_Stored items from a collection_:

========================================

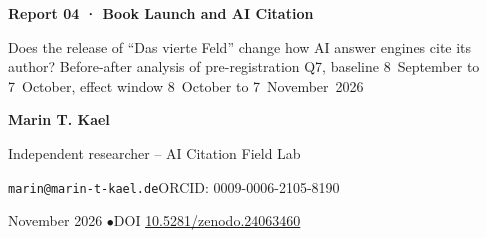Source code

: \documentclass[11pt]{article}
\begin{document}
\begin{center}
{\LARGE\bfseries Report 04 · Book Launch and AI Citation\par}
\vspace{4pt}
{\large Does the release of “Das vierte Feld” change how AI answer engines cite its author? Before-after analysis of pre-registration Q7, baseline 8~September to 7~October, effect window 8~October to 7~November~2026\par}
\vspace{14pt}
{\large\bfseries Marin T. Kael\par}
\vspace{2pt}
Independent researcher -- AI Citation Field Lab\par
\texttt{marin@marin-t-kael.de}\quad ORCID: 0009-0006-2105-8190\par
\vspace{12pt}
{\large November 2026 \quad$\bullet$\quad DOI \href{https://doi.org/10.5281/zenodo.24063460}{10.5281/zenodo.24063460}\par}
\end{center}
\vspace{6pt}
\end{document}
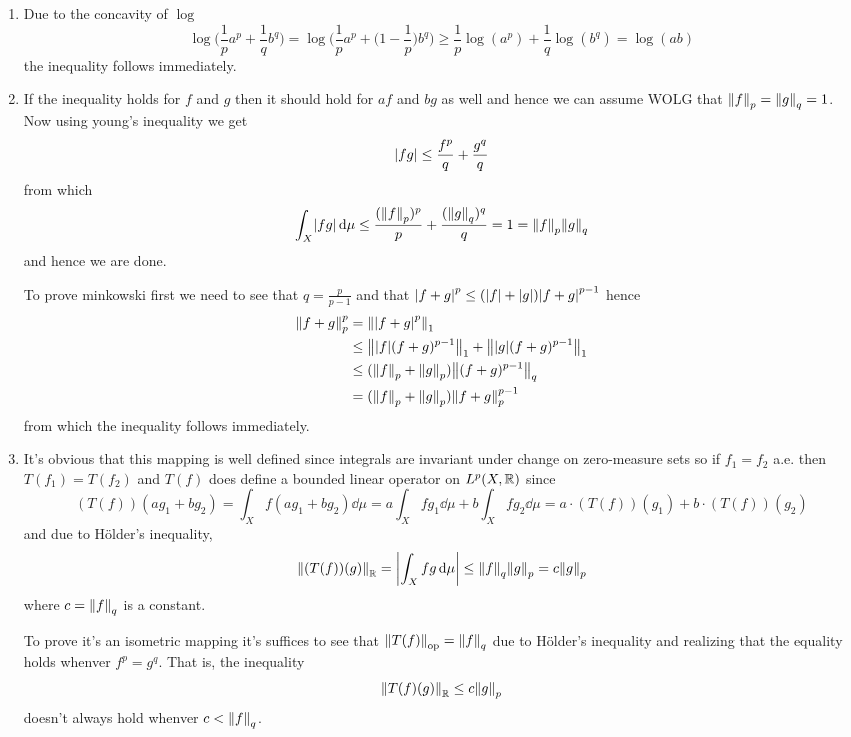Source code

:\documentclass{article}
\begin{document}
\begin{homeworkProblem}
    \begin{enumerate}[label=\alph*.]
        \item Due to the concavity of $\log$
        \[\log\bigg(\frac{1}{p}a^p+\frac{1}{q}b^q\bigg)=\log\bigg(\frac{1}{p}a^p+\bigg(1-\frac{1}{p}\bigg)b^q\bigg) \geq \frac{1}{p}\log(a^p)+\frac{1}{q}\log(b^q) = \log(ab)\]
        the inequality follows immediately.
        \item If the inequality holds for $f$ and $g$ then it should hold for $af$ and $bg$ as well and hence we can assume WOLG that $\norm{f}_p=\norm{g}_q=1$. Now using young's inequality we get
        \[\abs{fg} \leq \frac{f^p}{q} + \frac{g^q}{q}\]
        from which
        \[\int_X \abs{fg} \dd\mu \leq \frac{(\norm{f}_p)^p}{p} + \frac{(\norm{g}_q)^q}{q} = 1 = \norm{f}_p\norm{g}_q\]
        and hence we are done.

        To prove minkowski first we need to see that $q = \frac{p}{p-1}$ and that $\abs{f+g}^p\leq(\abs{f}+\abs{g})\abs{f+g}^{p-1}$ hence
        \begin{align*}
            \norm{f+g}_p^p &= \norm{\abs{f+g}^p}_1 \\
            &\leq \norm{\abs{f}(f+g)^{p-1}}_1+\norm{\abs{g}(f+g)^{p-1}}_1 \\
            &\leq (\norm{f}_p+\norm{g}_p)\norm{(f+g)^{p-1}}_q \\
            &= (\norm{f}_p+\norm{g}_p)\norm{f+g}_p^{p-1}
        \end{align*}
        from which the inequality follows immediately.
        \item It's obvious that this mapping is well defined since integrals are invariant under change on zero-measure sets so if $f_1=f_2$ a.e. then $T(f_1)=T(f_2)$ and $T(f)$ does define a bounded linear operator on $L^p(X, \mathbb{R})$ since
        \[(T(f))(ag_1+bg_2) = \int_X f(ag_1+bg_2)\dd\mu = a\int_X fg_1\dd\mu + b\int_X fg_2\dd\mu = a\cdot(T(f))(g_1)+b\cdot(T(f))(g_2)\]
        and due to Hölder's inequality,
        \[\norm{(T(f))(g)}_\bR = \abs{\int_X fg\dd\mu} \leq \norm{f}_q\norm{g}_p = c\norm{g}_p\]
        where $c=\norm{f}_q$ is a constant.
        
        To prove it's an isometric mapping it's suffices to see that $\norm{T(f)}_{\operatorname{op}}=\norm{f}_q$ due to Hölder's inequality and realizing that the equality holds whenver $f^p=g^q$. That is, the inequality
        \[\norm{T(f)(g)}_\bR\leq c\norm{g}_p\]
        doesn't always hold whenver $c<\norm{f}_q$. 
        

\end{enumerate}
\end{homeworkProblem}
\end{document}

========================================

_WHAT THIS TASK INVOLVES_: Pull out every line in the data above that has the word "bfseries".

_YOUR SOLUTION_:
{\LARGE\bfseries Report 04 · Book Launch and AI Citation\par}
{\large\bfseries Marin T. Kael\par}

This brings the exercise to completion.